Hockey Stick Graph for Oil
Today's WSJ article by Peter A. McKay called "It's Getting Tough to Find an Energy Boost" once again showed plots of oil prices adjusted for inflation over the past 35 years. You can find an almost identical graph here. The main gist that usually gets conveyed (and annoys me to no end) relates to how oil prices have remained constant when adjusted for inflation. In other words, we don't have it so bad. The qualifier "adjusted for inflation" becomes the standard disclaimer.
My own standard disclaimer goes: economics is the dismal science. I conjecture that these numbers should not, in general, get corrected for inflation. As a thought experiment, instead of looking at oil prices adjusted for inflation of the dollar, look at oil prices in the context of a different currency, namely that of oil itself. That may seem strange at first glance, but as time goes on, oil itself may gradually replace all other artificial forms of currency. In that case, plotting oil adjusted for dollar inflation would seem as foolish as plotting the value of the dollar in terms of dollars -- adjusted for inflation. In elementary (non-Ponzi) logic we call that a tautology.

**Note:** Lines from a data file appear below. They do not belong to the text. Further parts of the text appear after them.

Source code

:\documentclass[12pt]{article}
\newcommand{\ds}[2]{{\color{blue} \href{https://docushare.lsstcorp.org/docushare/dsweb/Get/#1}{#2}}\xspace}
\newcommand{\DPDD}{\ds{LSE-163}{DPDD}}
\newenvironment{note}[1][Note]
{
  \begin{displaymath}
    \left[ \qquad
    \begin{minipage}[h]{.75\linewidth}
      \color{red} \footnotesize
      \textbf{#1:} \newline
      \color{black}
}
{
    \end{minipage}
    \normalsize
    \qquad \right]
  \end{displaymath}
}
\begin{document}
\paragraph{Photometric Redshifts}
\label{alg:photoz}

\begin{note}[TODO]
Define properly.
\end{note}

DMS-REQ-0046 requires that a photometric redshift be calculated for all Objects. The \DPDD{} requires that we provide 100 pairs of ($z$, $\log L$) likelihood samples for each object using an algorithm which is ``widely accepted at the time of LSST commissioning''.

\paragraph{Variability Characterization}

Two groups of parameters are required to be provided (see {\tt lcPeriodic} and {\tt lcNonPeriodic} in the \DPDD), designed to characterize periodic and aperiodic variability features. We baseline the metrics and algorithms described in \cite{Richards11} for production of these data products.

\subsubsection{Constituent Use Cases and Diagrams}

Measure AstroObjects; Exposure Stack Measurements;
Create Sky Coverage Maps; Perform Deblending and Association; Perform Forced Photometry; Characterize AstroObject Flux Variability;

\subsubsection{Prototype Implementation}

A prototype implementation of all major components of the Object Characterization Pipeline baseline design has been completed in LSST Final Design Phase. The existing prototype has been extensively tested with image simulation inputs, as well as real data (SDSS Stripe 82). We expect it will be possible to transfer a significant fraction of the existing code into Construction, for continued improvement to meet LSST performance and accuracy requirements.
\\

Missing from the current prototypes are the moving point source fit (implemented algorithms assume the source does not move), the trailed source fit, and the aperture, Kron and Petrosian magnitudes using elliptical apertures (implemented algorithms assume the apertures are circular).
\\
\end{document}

In other words, scarcity of oil itself leads to inflationary pressures on the dollar. And at some point, and especially if we hit a wave of inflation or stagflation in the coming months, we will have to stop plotting these bloody graphs as "adjusted for inflation". Basically, we need to start facing facts instead of massaging numbers.
As an outcome of reverting to a reality-based perspective, we can start looking at trends afresh. For example, what happens if we track only non-inflation-adjusted oil prices over time. In my own interpretation, it essentially matches that of the "hockey stick graph" well-known in global warming prediction circles. By matching that type of graph, I mean that we can begin to use the same statistical methods to discern trends that climatologists have used over the last few decades. This includes filtering out noise, etc.
When we do hit the knee in the hockey stick for oil, as many people think we have for average global temperatures, we can start to track the inexorable rise in cost. Unfortunately, like global warming, it won't stop until we put into place a real course correction.